PROBLEM TO SOLVE:
Reproduce exactly, and only, the lines below from the one containing "останова, и переменная" through the one containing "файле \spverb|src/book/systems/mount/server.clj|. Приложение".

Data extracted from a collection:
- - -

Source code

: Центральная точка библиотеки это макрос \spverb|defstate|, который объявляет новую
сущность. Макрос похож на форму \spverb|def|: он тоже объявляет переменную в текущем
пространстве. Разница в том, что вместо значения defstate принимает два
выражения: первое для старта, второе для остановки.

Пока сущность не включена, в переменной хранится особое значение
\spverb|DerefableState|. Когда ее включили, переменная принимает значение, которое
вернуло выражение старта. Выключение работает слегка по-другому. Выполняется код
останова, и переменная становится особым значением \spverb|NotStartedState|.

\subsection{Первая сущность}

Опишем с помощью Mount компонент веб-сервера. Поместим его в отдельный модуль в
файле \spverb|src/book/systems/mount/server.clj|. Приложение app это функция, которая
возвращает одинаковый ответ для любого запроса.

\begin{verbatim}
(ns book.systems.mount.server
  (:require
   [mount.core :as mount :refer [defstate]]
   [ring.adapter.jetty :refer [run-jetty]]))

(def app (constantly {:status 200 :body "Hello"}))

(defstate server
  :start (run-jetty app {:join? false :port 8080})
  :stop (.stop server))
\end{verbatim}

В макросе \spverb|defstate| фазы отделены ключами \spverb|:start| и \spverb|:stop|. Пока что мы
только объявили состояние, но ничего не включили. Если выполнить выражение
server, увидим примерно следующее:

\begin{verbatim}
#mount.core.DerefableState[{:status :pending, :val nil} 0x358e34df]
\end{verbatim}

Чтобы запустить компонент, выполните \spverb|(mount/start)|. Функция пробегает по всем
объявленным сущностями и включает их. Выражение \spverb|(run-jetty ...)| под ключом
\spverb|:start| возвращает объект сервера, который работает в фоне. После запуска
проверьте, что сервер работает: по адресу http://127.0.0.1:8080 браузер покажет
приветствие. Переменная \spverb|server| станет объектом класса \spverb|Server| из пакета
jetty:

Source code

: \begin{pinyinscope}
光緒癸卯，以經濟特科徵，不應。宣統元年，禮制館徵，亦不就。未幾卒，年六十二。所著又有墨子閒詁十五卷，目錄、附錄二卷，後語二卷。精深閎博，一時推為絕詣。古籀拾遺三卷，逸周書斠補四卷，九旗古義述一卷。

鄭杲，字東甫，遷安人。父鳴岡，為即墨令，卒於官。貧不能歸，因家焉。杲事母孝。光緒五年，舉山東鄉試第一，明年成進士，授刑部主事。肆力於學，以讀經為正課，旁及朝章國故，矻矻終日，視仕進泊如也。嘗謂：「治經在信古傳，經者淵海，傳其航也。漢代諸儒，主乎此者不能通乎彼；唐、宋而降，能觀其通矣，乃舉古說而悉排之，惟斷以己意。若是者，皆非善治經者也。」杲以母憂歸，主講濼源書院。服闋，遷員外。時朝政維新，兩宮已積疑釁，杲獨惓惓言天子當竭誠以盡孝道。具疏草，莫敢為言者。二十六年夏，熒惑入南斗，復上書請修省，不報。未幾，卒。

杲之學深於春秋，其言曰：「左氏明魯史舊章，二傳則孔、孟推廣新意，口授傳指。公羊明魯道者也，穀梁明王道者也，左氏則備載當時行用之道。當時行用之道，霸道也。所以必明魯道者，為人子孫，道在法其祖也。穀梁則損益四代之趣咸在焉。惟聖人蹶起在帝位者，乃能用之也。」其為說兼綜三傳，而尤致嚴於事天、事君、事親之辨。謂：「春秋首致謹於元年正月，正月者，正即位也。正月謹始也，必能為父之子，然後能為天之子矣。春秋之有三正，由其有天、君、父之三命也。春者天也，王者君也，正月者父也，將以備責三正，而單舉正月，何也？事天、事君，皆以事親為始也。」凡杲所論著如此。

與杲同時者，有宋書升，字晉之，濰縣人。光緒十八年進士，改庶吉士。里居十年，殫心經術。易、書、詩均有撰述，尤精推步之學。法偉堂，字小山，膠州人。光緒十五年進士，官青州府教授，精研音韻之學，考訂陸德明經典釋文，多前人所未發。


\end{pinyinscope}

- - -

OUTPUT:
останова, и переменная становится особым значением \spverb|NotStartedState|.

\subsection{Первая сущность}

Опишем с помощью Mount компонент веб-сервера. Поместим его в отдельный модуль в
файле \spverb|src/book/systems/mount/server.clj|. Приложение app это функция, которая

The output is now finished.